Cluster Flow is designed to work with a computing cluster. It currently supports the Sun GRIDEngine, LSF and SLURM job managers (not PBS, Torque or others).
If you don't have a cluster with a supported manager, you can run Cluster Flow on
any command-line machine in local
mode. This writes a bash script and runs it as
a job in the background.
To run analyses, you will also need the required tools to be installed. Cluster Flow
is designed to work with the environment module system and load tools as required, but
if software is available on the PATH
it can work without this.
If you are a user on a HPC cluster, you may already have Cluster Flow installed on your cluster as an environment module. If so, you may be able to load it using:
module load clusterflow
Cluster Flow is a collection of stand-alone scripts, mostly written in Perl.
- Download Cluster Flow (see the releases page)
wget https://github.com/ewels/clusterflow/archive/v0.5.tar.gz
- Extract the files
tar xvzf v0.5.tar.gz
- Create & configure the site-wide configuration file
cd clusterflow-0.5
cp clusterflow.config.example clusterflow.config
vi clusterflow.config
You must specify your environment in the config file (@cluster_environment
:
local
, GRIDEngine
, SLURM
or LSF
), most other things are optional.
The cf
executable must be in your system PATH
, so that you can run it easily
from any directory. Ensure that you run the Configuration Wizard (described below)
so that this config is created in your ~/.bashrc
file.
If you prefer, you can symlink the cf
executable to ~/bin
.
Once Cluster Flow has been set up site-wide, you need to configure it for your personal use:
cf --setup
This will launch a wizard to write a config file for you, with details such as e-mail address and notification settings.
Most analysis pipelines need a reference genome. This can exist in a central location or in your personal setup (or both).

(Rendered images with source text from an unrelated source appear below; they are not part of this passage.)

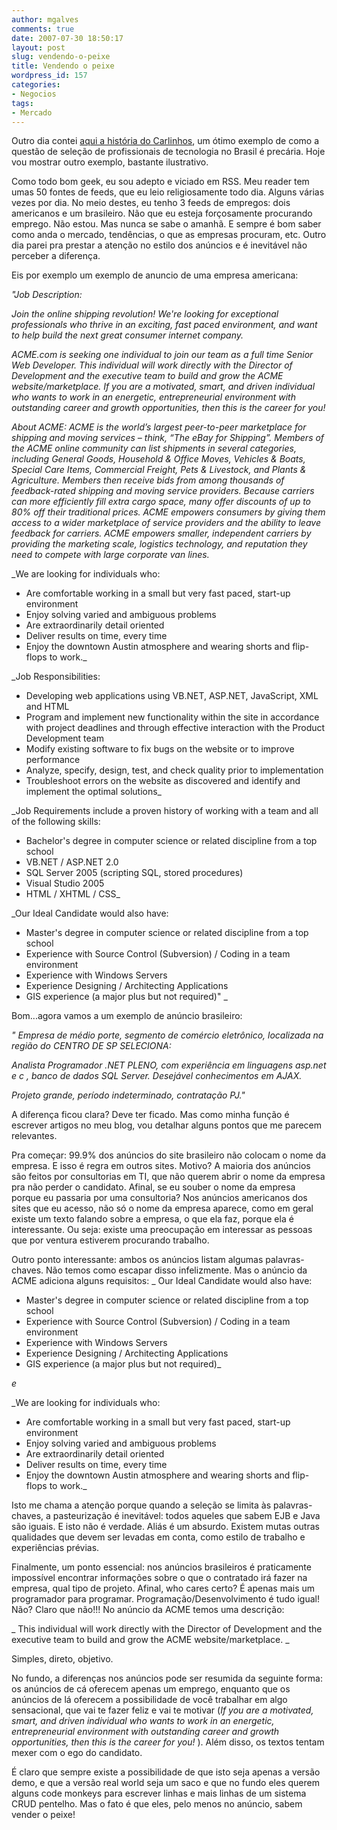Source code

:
 ```yaml
---
author: mgalves
comments: true
date: 2007-07-30 18:50:17
layout: post
slug: vendendo-o-peixe
title: Vendendo o peixe
wordpress_id: 157
categories:
- Negocios
tags:
- Mercado
---
```


Outro dia contei [aqui a história do Carlinhos](http://log4dev.com/2007/07/19/um-conto-moderno-de-rh/), um ótimo exemplo de como a questão de seleção de profissionais de tecnologia no Brasil é precária. Hoje vou mostrar outro exemplo, bastante ilustrativo.

Como todo bom geek, eu sou adepto e viciado em RSS. Meu reader tem umas 50 fontes de feeds, que eu leio religiosamente todo dia. Alguns várias vezes por dia. No meio destes, eu tenho 3 feeds de empregos: dois americanos e um brasileiro. Não que eu esteja forçosamente procurando emprego. Não estou. Mas nunca se sabe o amanhã. E sempre é bom saber como anda o mercado, tendências, o que as empresas procuram, etc. Outro dia parei pra prestar a atenção no estilo dos anúncios e é inevitável não perceber a diferença.

Eis por exemplo um exemplo de anuncio de uma empresa americana:

_"Job Description:_

_Join the online shipping revolution! We're looking for exceptional professionals who thrive in an exciting, fast paced environment, and want to help build the next great consumer internet company._

_ACME.com is seeking one individual to join our team as a full time Senior Web Developer. This individual will work directly with the Director of Development and the executive team to build and grow the ACME website/marketplace. If you are a motivated, smart, and driven individual who wants to work in an energetic, entrepreneurial environment with outstanding career and growth opportunities, then this is the career for you!_

_About ACME:
ACME is the world’s largest peer-to-peer marketplace for shipping and moving services – think, “The eBay for Shipping”. Members of the ACME online community can list shipments in several categories, including General Goods, Household & Office Moves, Vehicles & Boats, Special Care Items, Commercial Freight, Pets & Livestock, and Plants & Agriculture. Members then receive bids from among thousands of feedback-rated shipping and moving service providers. Because carriers can more efficiently fill extra cargo space, many offer discounts of up to 80% off their traditional prices. ACME empowers consumers by giving them access to a wider marketplace of service providers and the ability to leave feedback for carriers. ACME empowers smaller, independent carriers by providing the marketing scale, logistics technology, and reputation they need to compete with large corporate van lines._

_We are looking for individuals who:
- Are comfortable working in a small but very fast paced, start-up environment
- Enjoy solving varied and ambiguous problems
- Are extraordinarily detail oriented
- Deliver results on time, every time
- Enjoy the downtown Austin atmosphere and wearing shorts and flip-flops to work._

_Job Responsibilities:
- Developing web applications using VB.NET, ASP.NET, JavaScript, XML and HTML
- Program and implement new functionality within the site in accordance with project deadlines and through effective interaction with the Product Development team
- Modify existing software to fix bugs on the website or to improve performance
- Analyze, specify, design, test, and check quality prior to implementation
- Troubleshoot errors on the website as discovered and identify and implement the optimal solutions_

_Job Requirements include a proven history of working with a team and all of the following skills:
- Bachelor's degree in computer science or related discipline from a top school
- VB.NET / ASP.NET 2.0
- SQL Server 2005 (scripting SQL, stored procedures)
- Visual Studio 2005
- HTML / XHTML / CSS_

_Our Ideal Candidate would also have:
- Master's degree in computer science or related discipline from a top school
- Experience with Source Control (Subversion) / Coding in a team environment
- Experience with Windows Servers
- Experience Designing / Architecting Applications
- GIS experience (a major plus but not required)" _

Bom...agora vamos a um exemplo de anúncio brasileiro:

_"  Empresa de médio porte,
segmento de comércio eletrônico, localizada na região do CENTRO DE SP SELECIONA:_

_Analista Programador .NET PLENO, com experiência em linguagens asp.net e c ,
banco de dados SQL Server. Desejável conhecimentos em AJAX._

_Projeto grande, período indeterminado, contratação PJ."_

A diferença ficou clara? Deve ter ficado. Mas como minha função é escrever artigos no meu blog, vou detalhar alguns pontos que me parecem relevantes.

Pra começar: 99.9% dos anúncios do site brasileiro não colocam o nome da empresa. E isso é regra em outros sites. Motivo? A maioria dos anúncios são feitos por consultorias em TI, que não querem abrir o nome da empresa pra não perder o candidato. Afinal, se eu souber o nome da empresa porque eu passaria por uma consultoria?  Nos anúncios americanos dos sites que eu acesso, não só o nome da empresa aparece, como em geral existe um texto falando sobre a empresa, o que ela faz, porque ela é interessante. Ou seja: existe uma preocupação em interessar as pessoas que por ventura estiverem procurando trabalho.

Outro ponto interessante: ambos os anúncios listam algumas palavras-chaves. Não temos como escapar disso infelizmente. Mas o anúncio da ACME adiciona alguns requisitos:
_
Our Ideal Candidate would also have:
- Master's degree in computer science or related discipline from a top school
- Experience with Source Control (Subversion) / Coding in a team environment
- Experience with Windows Servers
- Experience Designing / Architecting Applications
- GIS experience (a major plus but not required)_

_e_

_We are looking for individuals who:
- Are comfortable working in a small but very fast paced, start-up environment
- Enjoy solving varied and ambiguous problems
- Are extraordinarily detail oriented
- Deliver results on time, every time
- Enjoy the downtown Austin atmosphere and wearing shorts and flip-flops to work._

Isto me chama a atenção porque quando a seleção se limita às palavras-chaves, a pasteurização é inevitável: todos aqueles que sabem EJB e Java são iguais. E isto não é verdade. Aliás é um absurdo. Existem mutas outras qualidades que devem ser levadas em conta, como estilo de trabalho e experiências prévias.

Finalmente, um ponto essencial: nos anúncios brasileiros é praticamente impossível encontrar informações sobre o que o contratado irá fazer na empresa, qual tipo de projeto. Afinal, who cares certo? É apenas mais um programador para programar. Programação/Desenvolvimento é tudo igual! Não? Claro que não!!! No anúncio da ACME temos uma descrição:

_ This individual will work directly with the Director of Development and the executive team to build and grow the ACME website/marketplace. _

Simples, direto, objetivo.

No fundo, a diferenças nos anúncios pode ser resumida da seguinte forma: os anúncios de cá oferecem apenas um emprego, enquanto que os anúncios de lá oferecem a possibilidade de você trabalhar em algo sensacional, que vai te fazer feliz e vai te motivar (_If you are a motivated, smart, and driven individual who wants to work in an energetic, entrepreneurial environment with outstanding career and growth opportunities, then this is the career for you!_ ).  Além disso, os textos tentam mexer com o ego do candidato.

É claro que sempre existe a possibilidade de que isto seja apenas a versão demo, e que a versão real world seja um saco e que no fundo eles querem alguns code monkeys para escrever linhas e mais linhas de um sistema CRUD pentelho. Mas o fato é que eles, pelo menos no anúncio,  sabem vender o peixe!
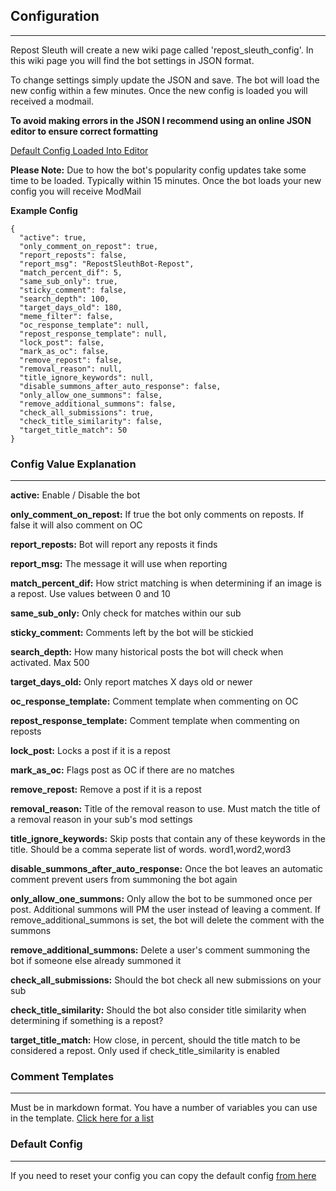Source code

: ## Configuration
---
Repost Sleuth will create a new wiki page called 'repost_sleuth_config'.  In this wiki page you will find the bot settings in JSON format. 

To change settings simply update the JSON and save.  The bot will load the new config within a few minutes.  Once the new config is loaded you will received a modmail.

**To avoid making errors in the JSON I recommend using an online JSON editor to ensure correct formatting**

[Default Config Loaded Into Editor](https://jsoneditoronline.org/#left=cloud.5485ac46f0f349169a40e11f0db6a956)

**Please Note:** Due to how the bot's popularity config updates take some time to be loaded.  Typically within 15 minutes. Once the bot loads your new config you will receive ModMail 

**Example Config**

```
{
  "active": true,
  "only_comment_on_repost": true,
  "report_reposts": false,
  "report_msg": "RepostSleuthBot-Repost",
  "match_percent_dif": 5,
  "same_sub_only": true,
  "sticky_comment": false,
  "search_depth": 100,
  "target_days_old": 180,
  "meme_filter": false,
  "oc_response_template": null,
  "repost_response_template": null,
  "lock_post": false,
  "mark_as_oc": false,
  "remove_repost": false,
  "removal_reason": null,
  "title_ignore_keywords": null,
  "disable_summons_after_auto_response": false,
  "only_allow_one_summons": false,
  "remove_additional_summons": false,
  "check_all_submissions": true,
  "check_title_similarity": false,
  "target_title_match": 50
}
```



### Config Value Explanation

---

**active:** Enable / Disable the bot

**only_comment_on_repost:** If true the bot only comments on reposts.  If false it will also comment on OC

**report_reposts:** Bot will report any reposts it finds

**report_msg:** The message it will use when reporting

**match_percent_dif:** How strict matching is when determining if an image is a repost. Use values between 0 and 10

**same_sub_only:** Only check for matches within our sub

**sticky_comment:** Comments left by the bot will be stickied

**search_depth:** How many historical posts the bot will check when activated. Max 500

**target_days_old:** Only report matches X days old or newer

**oc_response_template:** Comment template when commenting on OC

**repost_response_template:** Comment template when commenting on reposts

**lock_post:** Locks a post if it is a repost

**mark_as_oc:** Flags post as OC if there are no matches

**remove_repost:** Remove a post if it is a repost

**removal_reason:** Title of the removal reason to use.  Must match the title of a removal reason in your sub's mod settings

**title_ignore_keywords:** Skip posts that contain any of these keywords in the title.  Should be a comma seperate list of words.  word1,word2,word3

**disable_summons_after_auto_response:** Once the bot leaves an automatic comment prevent users from summoning the bot again 

**only_allow_one_summons:** Only allow the bot to be summoned once per post.  Additional summons will PM the user instead of leaving a comment. If remove_additional_summons is set, the bot will delete the comment with the summons

**remove_additional_summons:** Delete a user's comment summoning the bot if someone else already summoned it

**check_all_submissions:** Should the bot check all new submissions on your sub

**check_title_similarity:** Should the bot also consider title similarity when determining if something is a repost? 

**target_title_match:** How close, in percent, should the title match to be considered a repost.  Only used if check_title_similarity is enabled

### Comment Templates
---
Must be in markdown format.  You have a number of variables you can use in the template.  [Click here for a list](https://www.reddit.com/r/RepostSleuthBot/wiki/add-you-sub/repost-message-template)

### Default Config
---
If you need to reset your config you can copy the default config [from here](https://www.reddit.com/r/RepostSleuthBot/wiki/add-you-sub/bot-config)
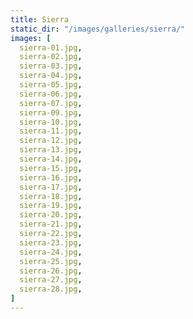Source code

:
 ```yaml
---
title: Sierra
static_dir: "/images/galleries/sierra/"
images: [
  sierra-01.jpg,
  sierra-02.jpg,
  sierra-03.jpg,
  sierra-04.jpg,
  sierra-05.jpg,
  sierra-06.jpg,
  sierra-07.jpg,
  sierra-09.jpg,
  sierra-10.jpg,
  sierra-11.jpg,
  sierra-12.jpg,
  sierra-13.jpg,
  sierra-14.jpg,
  sierra-15.jpg,
  sierra-16.jpg,
  sierra-17.jpg,
  sierra-18.jpg,
  sierra-19.jpg,
  sierra-20.jpg,
  sierra-21.jpg,
  sierra-22.jpg,
  sierra-23.jpg,
  sierra-24.jpg,
  sierra-25.jpg,
  sierra-26.jpg,
  sierra-27.jpg,
  sierra-28.jpg,
]
---
```

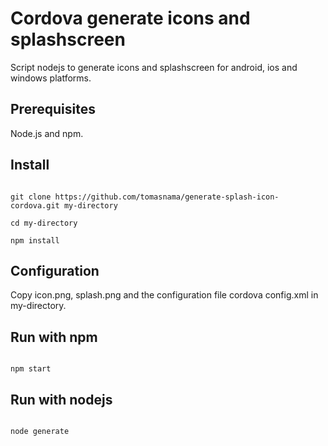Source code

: # Cordova generate icons and splashscreen

Script nodejs to generate icons and splashscreen for android, ios and windows platforms.

## Prerequisites

Node.js and npm.

## Install
```shell

git clone https://github.com/tomasnama/generate-splash-icon-cordova.git my-directory

cd my-directory

npm install

```
## Configuration

Copy icon.png, splash.png and the configuration file cordova config.xml in my-directory.


## Run with npm
```shell

npm start

```

## Run with nodejs
```shell	

node generate

```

If you're using the Swedish UPPMAX cluster, please see these instructions.
You can add your reference genome paths with the following wizard:
cf --add_genome
That should be it! Log out of your session and in again to activate any new bash settings. Then try launching a test run:
cf --genome GRCh37 sra_bowtie ftp://ftp.ddbj.nig.ac.jp/ddbj_database/dra/sralite/ByExp/litesra/SRX/SRX031/SRX031398/SRR1068378/SRR1068378.sra
This will download SRR1068378 (Human H3K4me3 ChIP-Seq data), convert to FastQ, run FastQC, Trim Galore! and align with bowtie.